## EXERCISE MATERIALS
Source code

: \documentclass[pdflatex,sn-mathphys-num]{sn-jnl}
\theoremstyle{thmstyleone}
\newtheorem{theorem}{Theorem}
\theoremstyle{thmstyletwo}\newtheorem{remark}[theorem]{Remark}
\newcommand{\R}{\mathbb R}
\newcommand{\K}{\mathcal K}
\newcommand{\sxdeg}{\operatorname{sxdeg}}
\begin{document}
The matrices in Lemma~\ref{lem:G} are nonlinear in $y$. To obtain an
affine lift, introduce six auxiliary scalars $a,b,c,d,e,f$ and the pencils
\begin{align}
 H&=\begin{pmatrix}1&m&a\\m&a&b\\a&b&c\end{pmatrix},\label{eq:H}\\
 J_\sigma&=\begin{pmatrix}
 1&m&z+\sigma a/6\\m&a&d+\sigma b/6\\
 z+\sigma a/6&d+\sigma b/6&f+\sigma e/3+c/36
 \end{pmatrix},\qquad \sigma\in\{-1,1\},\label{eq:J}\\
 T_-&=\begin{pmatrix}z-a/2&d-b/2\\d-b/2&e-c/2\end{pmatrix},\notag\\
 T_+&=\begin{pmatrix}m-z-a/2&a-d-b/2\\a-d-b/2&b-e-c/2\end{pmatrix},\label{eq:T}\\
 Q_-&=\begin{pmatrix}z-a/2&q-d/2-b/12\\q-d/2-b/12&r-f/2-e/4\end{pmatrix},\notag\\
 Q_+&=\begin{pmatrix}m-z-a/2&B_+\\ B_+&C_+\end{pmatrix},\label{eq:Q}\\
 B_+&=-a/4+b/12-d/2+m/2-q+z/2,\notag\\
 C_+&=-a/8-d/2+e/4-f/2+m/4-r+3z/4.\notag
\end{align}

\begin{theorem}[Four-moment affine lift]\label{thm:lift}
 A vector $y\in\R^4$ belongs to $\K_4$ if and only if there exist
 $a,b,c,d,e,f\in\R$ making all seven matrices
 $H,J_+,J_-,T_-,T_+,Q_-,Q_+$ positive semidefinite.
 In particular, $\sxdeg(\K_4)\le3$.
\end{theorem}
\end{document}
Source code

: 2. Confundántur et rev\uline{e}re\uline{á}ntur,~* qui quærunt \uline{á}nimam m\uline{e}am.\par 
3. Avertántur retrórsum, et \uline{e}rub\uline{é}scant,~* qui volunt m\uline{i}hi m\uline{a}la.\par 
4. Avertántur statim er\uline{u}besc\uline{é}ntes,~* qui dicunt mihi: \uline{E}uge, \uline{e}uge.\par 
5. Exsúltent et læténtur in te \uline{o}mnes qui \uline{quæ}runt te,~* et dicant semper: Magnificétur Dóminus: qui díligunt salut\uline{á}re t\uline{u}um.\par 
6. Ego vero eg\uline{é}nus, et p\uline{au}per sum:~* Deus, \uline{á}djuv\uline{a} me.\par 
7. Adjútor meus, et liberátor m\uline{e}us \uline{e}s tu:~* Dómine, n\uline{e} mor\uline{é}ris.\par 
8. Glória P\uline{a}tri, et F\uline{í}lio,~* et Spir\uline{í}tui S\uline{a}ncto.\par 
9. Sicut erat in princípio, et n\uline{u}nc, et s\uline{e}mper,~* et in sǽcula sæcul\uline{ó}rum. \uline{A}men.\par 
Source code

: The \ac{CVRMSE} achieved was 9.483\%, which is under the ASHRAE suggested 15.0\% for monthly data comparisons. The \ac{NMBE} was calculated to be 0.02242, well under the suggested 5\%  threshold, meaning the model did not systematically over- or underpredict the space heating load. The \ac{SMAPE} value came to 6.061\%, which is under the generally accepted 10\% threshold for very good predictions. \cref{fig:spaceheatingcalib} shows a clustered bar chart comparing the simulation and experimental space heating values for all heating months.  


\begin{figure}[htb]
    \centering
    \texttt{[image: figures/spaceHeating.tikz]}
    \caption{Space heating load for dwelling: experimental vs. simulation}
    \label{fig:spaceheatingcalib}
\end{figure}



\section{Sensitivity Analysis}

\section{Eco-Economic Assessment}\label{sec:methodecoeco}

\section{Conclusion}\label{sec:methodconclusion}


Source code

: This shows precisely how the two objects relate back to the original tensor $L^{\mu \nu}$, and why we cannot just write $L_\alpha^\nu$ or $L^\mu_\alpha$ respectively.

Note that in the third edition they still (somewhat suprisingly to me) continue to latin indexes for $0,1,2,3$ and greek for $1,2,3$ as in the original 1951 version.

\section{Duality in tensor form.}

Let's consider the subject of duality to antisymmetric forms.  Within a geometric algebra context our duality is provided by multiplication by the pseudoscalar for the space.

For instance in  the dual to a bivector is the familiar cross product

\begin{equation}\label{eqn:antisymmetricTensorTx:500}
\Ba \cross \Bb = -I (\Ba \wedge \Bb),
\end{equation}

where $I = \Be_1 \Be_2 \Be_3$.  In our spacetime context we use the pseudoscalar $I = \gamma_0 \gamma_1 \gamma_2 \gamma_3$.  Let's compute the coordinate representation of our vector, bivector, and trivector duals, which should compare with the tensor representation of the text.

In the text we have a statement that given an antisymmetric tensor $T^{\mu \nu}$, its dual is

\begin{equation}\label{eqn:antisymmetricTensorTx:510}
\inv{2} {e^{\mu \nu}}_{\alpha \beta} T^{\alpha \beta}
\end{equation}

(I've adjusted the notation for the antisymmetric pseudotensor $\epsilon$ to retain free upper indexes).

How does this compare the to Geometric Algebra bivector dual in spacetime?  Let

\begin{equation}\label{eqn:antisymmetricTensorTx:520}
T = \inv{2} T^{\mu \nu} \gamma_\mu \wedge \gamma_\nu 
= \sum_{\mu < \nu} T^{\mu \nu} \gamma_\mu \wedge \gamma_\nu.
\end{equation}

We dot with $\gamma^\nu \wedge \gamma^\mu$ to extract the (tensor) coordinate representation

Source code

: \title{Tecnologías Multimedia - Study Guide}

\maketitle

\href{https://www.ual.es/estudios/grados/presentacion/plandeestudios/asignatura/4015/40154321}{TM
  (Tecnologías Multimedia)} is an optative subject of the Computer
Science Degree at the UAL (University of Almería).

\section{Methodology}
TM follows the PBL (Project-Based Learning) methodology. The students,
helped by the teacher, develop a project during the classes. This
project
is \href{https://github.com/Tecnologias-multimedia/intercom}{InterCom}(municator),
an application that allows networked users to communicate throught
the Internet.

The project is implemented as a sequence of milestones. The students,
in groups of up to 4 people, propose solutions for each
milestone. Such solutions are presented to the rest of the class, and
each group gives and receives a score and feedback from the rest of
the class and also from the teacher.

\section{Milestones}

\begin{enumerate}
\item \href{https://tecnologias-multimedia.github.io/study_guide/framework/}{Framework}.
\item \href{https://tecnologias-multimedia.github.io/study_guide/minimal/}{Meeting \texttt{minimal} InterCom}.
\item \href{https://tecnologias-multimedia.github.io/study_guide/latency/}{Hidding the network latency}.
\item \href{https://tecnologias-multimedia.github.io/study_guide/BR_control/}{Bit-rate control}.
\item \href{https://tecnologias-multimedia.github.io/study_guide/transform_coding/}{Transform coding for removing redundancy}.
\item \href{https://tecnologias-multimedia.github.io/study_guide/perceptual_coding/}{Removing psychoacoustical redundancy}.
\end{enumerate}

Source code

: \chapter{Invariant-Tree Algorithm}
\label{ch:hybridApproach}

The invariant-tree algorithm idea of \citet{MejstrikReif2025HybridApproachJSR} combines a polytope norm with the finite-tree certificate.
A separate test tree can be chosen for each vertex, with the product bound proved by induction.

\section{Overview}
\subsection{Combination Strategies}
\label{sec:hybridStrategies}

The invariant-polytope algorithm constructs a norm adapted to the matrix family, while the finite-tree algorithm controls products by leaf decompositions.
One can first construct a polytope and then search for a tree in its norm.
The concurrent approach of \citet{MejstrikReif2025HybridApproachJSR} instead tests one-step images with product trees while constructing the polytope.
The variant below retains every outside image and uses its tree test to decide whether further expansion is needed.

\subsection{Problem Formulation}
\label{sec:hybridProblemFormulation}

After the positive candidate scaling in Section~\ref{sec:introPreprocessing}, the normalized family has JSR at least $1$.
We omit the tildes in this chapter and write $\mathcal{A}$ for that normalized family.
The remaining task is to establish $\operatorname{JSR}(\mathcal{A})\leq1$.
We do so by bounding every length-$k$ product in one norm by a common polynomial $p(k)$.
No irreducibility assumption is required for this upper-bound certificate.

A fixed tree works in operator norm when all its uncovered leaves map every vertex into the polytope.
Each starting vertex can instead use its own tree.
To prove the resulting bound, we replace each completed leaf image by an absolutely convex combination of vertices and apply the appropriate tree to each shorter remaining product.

## WORK INSTRUCTION
Check each line of the material for the word "redundancy". Copy the ones that have it.

## SOLUTION
\item \href{https://tecnologias-multimedia.github.io/study_guide/transform_coding/}{Transform coding for removing redundancy}.
\item \href{https://tecnologias-multimedia.github.io/study_guide/perceptual_coding/}{Removing psychoacoustical redundancy}.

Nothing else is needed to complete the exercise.